_Plain-text document sources_

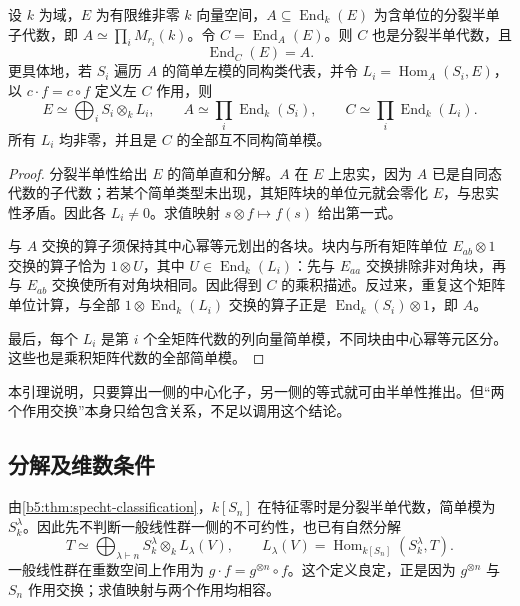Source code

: \begin{lemma}[分裂半单代数的双中心化子]\label{b5:lem:split-double-centralizer}
	设 \(k\) 为域，\(E\) 为有限维非零 \(k\) 向量空间，\(A\subseteq\operatorname{End}_k(E)\) 为含单位的分裂半单子代数，即 \(A\simeq\prod_iM_{r_i}(k)\)。令 \(C=\operatorname{End}_A(E)\)。则 \(C\) 也是分裂半单代数，且
	\[
		\operatorname{End}_C(E)=A.
	\]
	更具体地，若 \(S_i\) 遍历 \(A\) 的简单左模的同构类代表，并令 \(L_i=\operatorname{Hom}_A(S_i,E)\)，以 \(c\cdot f=c\circ f\) 定义左 \(C\) 作用，则
	\[
		E\simeq\bigoplus_i S_i\otimes_k L_i,\qquad A\simeq\prod_i\operatorname{End}_k(S_i),\qquad C\simeq\prod_i\operatorname{End}_k(L_i).
	\]
	所有 \(L_i\) 均非零，并且是 \(C\) 的全部互不同构简单模。
\end{lemma}
\begin{proof}
	分裂半单性给出 \(E\) 的简单直和分解。\(A\) 在 \(E\) 上忠实，因为 \(A\) 已是自同态代数的子代数；若某个简单类型未出现，其矩阵块的单位元就会零化 \(E\)，与忠实性矛盾。因此各 \(L_i\ne0\)。求值映射 \(s\otimes f\mapsto f(s)\) 给出第一式。

	与 \(A\) 交换的算子须保持其中心幂等元划出的各块。块内与所有矩阵单位 \(E_{ab}\otimes1\) 交换的算子恰为 \(1\otimes U\)，其中 \(U\in\operatorname{End}_k(L_i)\)：先与 \(E_{aa}\) 交换排除非对角块，再与 \(E_{ab}\) 交换使所有对角块相同。因此得到 \(C\) 的乘积描述。反过来，重复这个矩阵单位计算，与全部 \(1\otimes\operatorname{End}_k(L_i)\) 交换的算子正是 \(\operatorname{End}_k(S_i)\otimes1\)，即 \(A\)。

	最后，每个 \(L_i\) 是第 \(i\) 个全矩阵代数的列向量简单模，不同块由中心幂等元区分。这些也是乘积矩阵代数的全部简单模。
\end{proof}

本引理说明，只要算出一侧的中心化子，另一侧的等式就可由半单性推出。但“两个作用交换”本身只给包含关系，不足以调用这个结论。

\subsection{分解及维数条件}
\label{b5:subsec:0703:03}

由\cref{b5:thm:specht-classification}，\(k[S_n]\) 在特征零时是分裂半单代数，简单模为 \(S^\lambda_k\)。因此先不判断一般线性群一侧的不可约性，也已有自然分解
\begin{equation}\label{b5:eq:tensor-isotypic}
	T\simeq\bigoplus_{\lambda\vdash n}S^\lambda_k\otimes_k L_\lambda(V), \qquad L_\lambda(V)=\operatorname{Hom}_{k[S_n]}(S^\lambda_k,T).
\end{equation}
一般线性群在重数空间上作用为 \(g\cdot f=g^{\otimes n}\circ f\)。这个定义良定，正是因为 \(g^{\otimes n}\) 与 \(S_n\) 作用交换；求值映射与两个作用均相容。

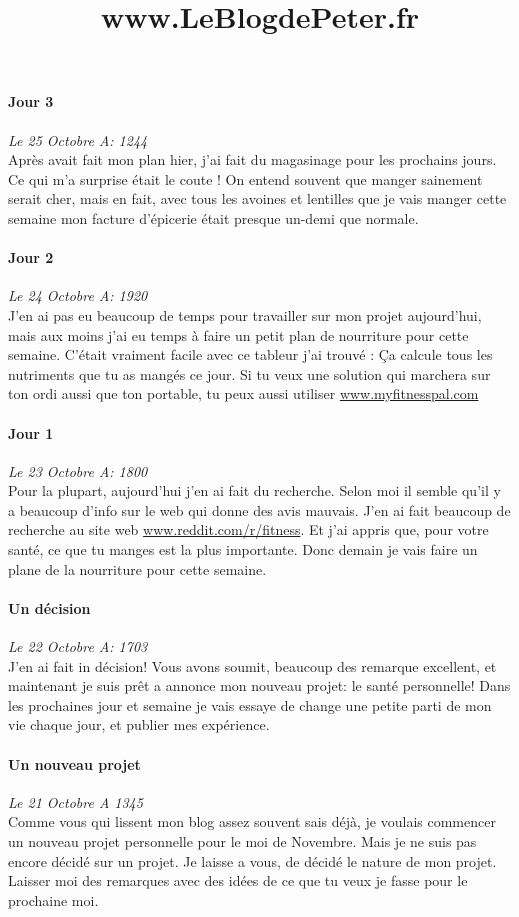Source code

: \documentclass{article}
\begin{document}
\title{www.LeBlogdePeter.fr}


\paragraph{Jour 3} \emph{Le 25 Octobre A: 1244}\\
Après avait fait mon plan hier, j'ai fait du magasinage pour les prochains jours. Ce qui m'a surprise était le coute ! On entend souvent que manger sainement serait cher, mais en fait, avec tous les avoines et lentilles que je vais manger cette semaine mon facture d'épicerie était presque un-demi que normale.

\paragraph{Jour 2} \emph{Le 24 Octobre A: 1920}\\
J'en ai pas eu beaucoup de temps pour travailler sur mon projet aujourd'hui, mais aux moins j'ai eu temps à faire un petit plan de nourriture
pour cette semaine. C'était vraiment facile avec ce tableur j'ai trouvé : Ça calcule tous les nutriments que tu as mangés ce jour. Si tu veux une solution qui marchera sur ton ordi aussi que ton portable, tu peux aussi utiliser \underline{www.myfitnesspal.com}

\paragraph{Jour 1} \emph{Le 23 Octobre A: 1800}\\
Pour la plupart, aujourd'hui j'en ai fait du recherche. Selon moi il semble qu'il y a beaucoup d'info sur le web qui donne des avis mauvais. J'en ai fait beaucoup de recherche au site web \underline{www.reddit.com/r/fitness}. Et j'ai appris que, pour votre santé, ce que tu manges est la plus importante. Donc demain je vais faire un plane de la nourriture pour cette semaine.
\paragraph{Un décision} \emph{Le 22 Octobre A: 1703}\\
J'en ai fait in décision!  Vous avons soumit, beaucoup des remarque excellent, et maintenant je suis prêt a annonce mon nouveau projet: le santé personnelle! Dans les prochaines jour et semaine je vais essaye de change une petite parti de mon vie chaque jour, et publier mes expérience.

\paragraph{Un nouveau projet} \emph{Le 21 Octobre A 1345} \\
Comme vous qui lissent mon blog assez souvent sais déjà, je voulais commencer un nouveau projet personnelle pour le moi de Novembre. Mais je ne suis pas encore décidé sur un projet. Je laisse a vous, de décidé le nature de mon projet. Laisser moi des remarques avec des idées de ce que tu veux je fasse pour le prochaine moi.
\end{document}
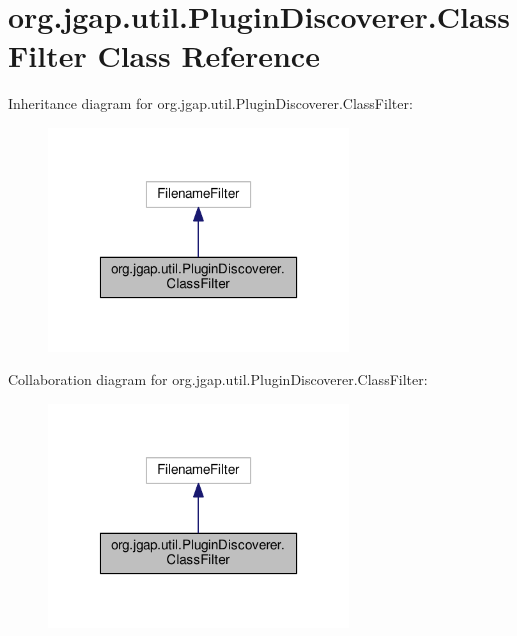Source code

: \hypertarget{classorg_1_1jgap_1_1util_1_1_plugin_discoverer_1_1_class_filter}{\section{org.\-jgap.\-util.\-Plugin\-Discoverer.\-Class\-Filter Class Reference}
\label{classorg_1_1jgap_1_1util_1_1_plugin_discoverer_1_1_class_filter}
}


Inheritance diagram for org.\-jgap.\-util.\-Plugin\-Discoverer.\-Class\-Filter\-:
\nopagebreak
\begin{figure}[H]
\begin{center}
\leavevmode
\includegraphics[width=226pt]{classorg_1_1jgap_1_1util_1_1_plugin_discoverer_1_1_class_filter__inherit__graph}
\end{center}
\end{figure}


Collaboration diagram for org.\-jgap.\-util.\-Plugin\-Discoverer.\-Class\-Filter\-:
\nopagebreak
\begin{figure}[H]
\begin{center}
\leavevmode
\includegraphics[width=226pt]{classorg_1_1jgap_1_1util_1_1_plugin_discoverer_1_1_class_filter__coll__graph}
\end{center}
\end{figure}

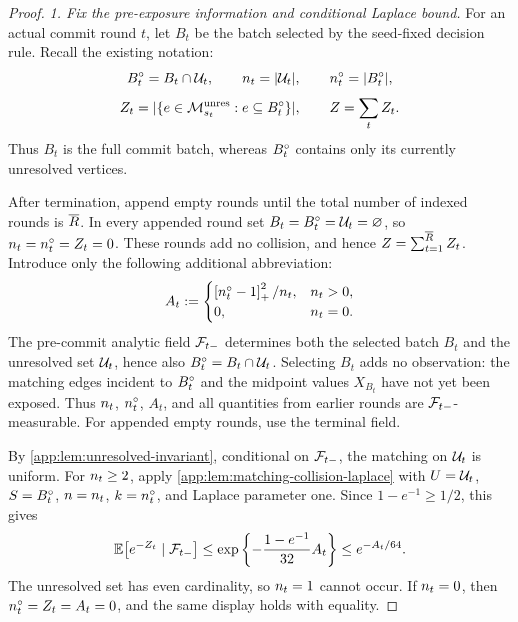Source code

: \begin{proof}

\emph{1. Fix the pre-exposure information and conditional Laplace bound.}
For an actual commit round \(t\), let \(B_t\) be the batch selected by the
seed-fixed decision rule. Recall the existing notation:
\[
 \ActiveBatch{t}=B_t\cap\UnresolvedVertices{t},
 \qquad
 \UnresolvedVertexCount{t}=|\UnresolvedVertices{t}|,
 \qquad
 \ActiveBatchSize{t}=|\ActiveBatch{t}|,
\]
\[
 \CollisionCount{t}
 =|\{e\in\OpUnresolvedMatching{s_t}:
                    e\subseteq\ActiveBatch{t}\}|,
 \qquad
 \TotalCollisions=\sum_t\CollisionCount{t}.
\]
Thus \(B_t\) is the full commit batch, whereas \(\ActiveBatch{t}\)
contains only its currently unresolved vertices.

After termination, append empty rounds until the total number of indexed
rounds is \(\RoundBudget{}\). In every appended round set
\(B_t=\ActiveBatch{t}=\UnresolvedVertices{t}=\varnothing\), so
\(\UnresolvedVertexCount{t}=\ActiveBatchSize{t}=\CollisionCount{t}=0\).
These rounds add no collision, and hence
\(\TotalCollisions=\sum_{t=1}^{\RoundBudget{}}\CollisionCount{t}\).
Introduce only the following additional abbreviation:
\[
 A_t:=
 \begin{cases}
  \PositivePart{\ActiveBatchSize{t}-1}^2/\UnresolvedVertexCount{t},
      &\UnresolvedVertexCount{t}>0,\\
  0,&\UnresolvedVertexCount{t}=0.
 \end{cases}
\]
The pre-commit analytic field \(\AnalyticField{t}\) determines both the
selected batch \(B_t\) and the unresolved set \(\UnresolvedVertices{t}\),
hence also \(\ActiveBatch{t}=B_t\cap\UnresolvedVertices{t}\).
Selecting \(B_t\) adds no observation: the matching edges incident to
\(\ActiveBatch{t}\) and the midpoint values \(X_{B_t}\) have not yet been
exposed. Thus \(\UnresolvedVertexCount{t}\), \(\ActiveBatchSize{t}\),
\(A_t\), and all quantities from earlier rounds are
\(\AnalyticField{t}\)-measurable. For appended empty rounds, use the terminal
field.

By \cref{app:lem:unresolved-invariant}, conditional on \(\AnalyticField{t}\),
the matching on \(\UnresolvedVertices{t}\) is uniform. For
\(\UnresolvedVertexCount{t}\ge2\), apply
\cref{app:lem:matching-collision-laplace} with
\(U=\UnresolvedVertices{t}\), \(S=\ActiveBatch{t}\),
\(n=\UnresolvedVertexCount{t}\), \(k=\ActiveBatchSize{t}\), and Laplace
parameter one. Since \(1-e^{-1}\ge1/2\), this gives
\begin{equation}
 \mathbb E\!\left[e^{-\CollisionCount{t}}\mid\AnalyticField{t}\right]
 \le
 \exp\left\{-\frac{1-e^{-1}}{32}A_t\right\}
 \le e^{-A_t/64}.
 \label{app:eq:conditional-collision-laplace}
\end{equation}
The unresolved set has even cardinality, so
\(\UnresolvedVertexCount{t}=1\) cannot occur. If
\(\UnresolvedVertexCount{t}=0\), then
\(\ActiveBatchSize{t}=\CollisionCount{t}=A_t=0\), and the same display holds
with equality.



\end{proof}
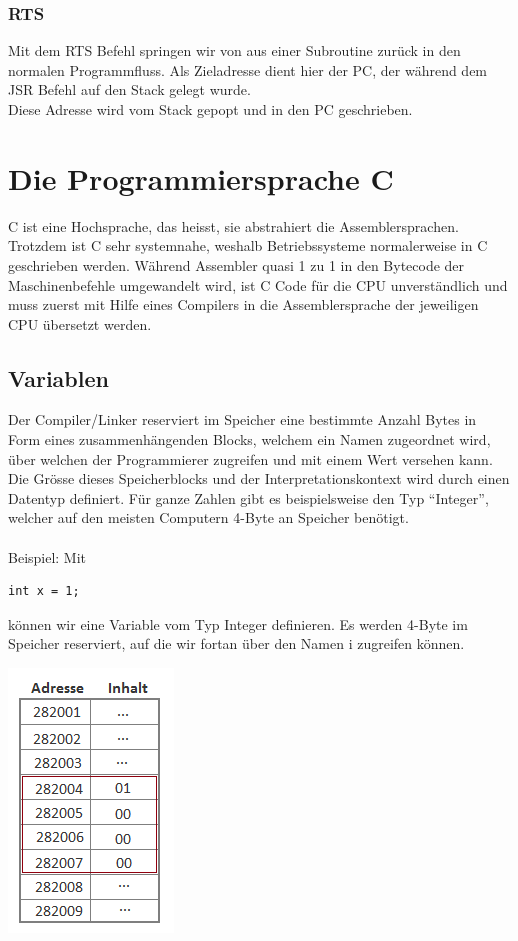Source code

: \documentclass[a4paper,10pt]{report}
\begin{document}
\subsection{RTS}
Mit dem RTS Befehl springen wir von aus einer Subroutine zurück in den normalen Programmfluss.
Als Zieladresse dient hier der PC, der während dem JSR Befehl auf den Stack gelegt wurde.\\
Diese Adresse wird vom Stack gepopt und in den PC geschrieben.
\newpage
\chapter{Die Programmiersprache C}
C ist eine Hochsprache, das heisst, sie abstrahiert die Assemblersprachen. Trotzdem ist C sehr systemnahe, weshalb Betriebssysteme normalerweise in C geschrieben werden. Während Assembler quasi 1 zu 1 in den Bytecode der Maschinenbefehle umgewandelt wird, ist C Code für die CPU unverständlich und muss zuerst mit Hilfe eines Compilers in die Assemblersprache der jeweiligen CPU übersetzt werden.
\section{Variablen}Der Compiler/Linker reserviert im Speicher eine bestimmte Anzahl Bytes in Form eines zusammenhängenden Blocks, welchem ein Namen zugeordnet wird, über welchen der Programmierer zugreifen und mit einem Wert versehen kann. Die Grösse dieses Speicherblocks und der Interpretationskontext wird durch einen Datentyp definiert. Für ganze Zahlen gibt es beispielsweise den Typ "`Integer"', welcher auf den meisten Computern 4-Byte an Speicher benötigt.\\\\ Beispiel: Mit
\begin{lstlisting}[]
int x = 1;
\end{lstlisting}
können wir eine Variable vom Typ Integer definieren. Es werden 4-Byte im Speicher reserviert, auf die wir fortan über den Namen i zugreifen können. 
\begin{center}\includegraphics[scale=0.85]{imgs/c-variablen.png}\end{center}
\end{document}
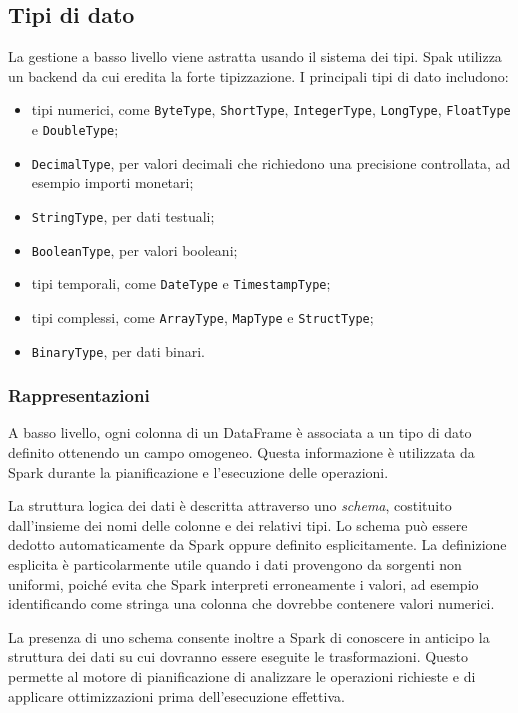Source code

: \documentclass{article}
\begin{document}
\subsection{Tipi di dato}

La gestione a basso livello viene astratta usando il sistema dei tipi. %
Spak utilizza un backend da cui eredita la forte tipizzazione. %
I principali tipi di dato includono:

\begin{itemize}
\item tipi numerici, come \texttt{ByteType}, \texttt{ShortType}, \texttt{IntegerType}, \texttt{LongType}, \texttt{FloatType} e \texttt{DoubleType};
\item \texttt{DecimalType}, per valori decimali che richiedono una precisione controllata, ad esempio importi monetari;
\item \texttt{StringType}, per dati testuali;
\item \texttt{BooleanType}, per valori booleani;
\item tipi temporali, come \texttt{DateType} e \texttt{TimestampType};
\item tipi complessi, come \texttt{ArrayType}, \texttt{MapType} e \texttt{StructType};
\item \texttt{BinaryType}, per dati binari.
\end{itemize}

\subsubsection{Rappresentazioni}

A basso livello, ogni colonna di un DataFrame è %
associata a un tipo di dato definito ottenendo un campo omogeneo. Questa %
informazione è utilizzata da Spark durante la pianificazione e l'esecuzione delle operazioni.


La struttura logica dei dati è descritta attraverso uno \emph{schema}, %
costituito dall'insieme dei nomi delle colonne e dei relativi tipi. Lo %
schema può essere dedotto automaticamente da Spark oppure definito %
esplicitamente. La definizione esplicita è particolarmente utile quando %
i dati provengono da sorgenti non uniformi, poiché evita che Spark %
interpreti erroneamente i valori, ad esempio identificando come stringa %
una colonna che dovrebbe contenere valori numerici.

La presenza di uno schema consente inoltre a Spark di conoscere in %
anticipo la struttura dei dati su cui dovranno essere eseguite le %
trasformazioni. Questo permette al motore di pianificazione di analizzare %
le operazioni richieste e di applicare ottimizzazioni prima dell'esecuzione effettiva.
\end{document}
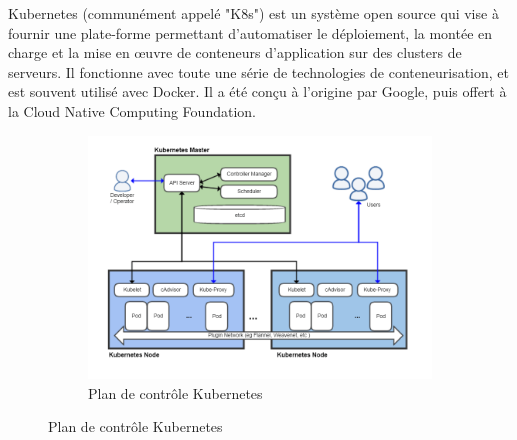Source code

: \documentclass{article}
\begin{document}
Kubernetes (communément appelé "K8s") est un système open source qui vise à fournir une plate-forme permettant d'automatiser le déploiement, la montée en charge et la mise en œuvre de conteneurs d'application sur des clusters de serveurs. Il fonctionne avec toute une série de technologies de conteneurisation, et est souvent utilisé avec Docker. Il a été conçu à l'origine par Google, puis offert à la Cloud Native Computing Foundation. 
\newline
\begin{figure}[h!]
	\centering
  	\begin{subfigure}[b]{1.0\linewidth}
	\includegraphics[width=\linewidth]{Kubernetes.png}
	\caption{Plan de contrôle Kubernetes}
  	\end{subfigure}
\end{figure}
\end{document}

_Task item_
In the records above, locate every line with the string "Spark" and copy it.

_Written answer_
informazione è utilizzata da Spark durante la pianificazione e l'esecuzione delle operazioni.
schema può essere dedotto automaticamente da Spark oppure definito %
i dati provengono da sorgenti non uniformi, poiché evita che Spark %
La presenza di uno schema consente inoltre a Spark di conoscere in %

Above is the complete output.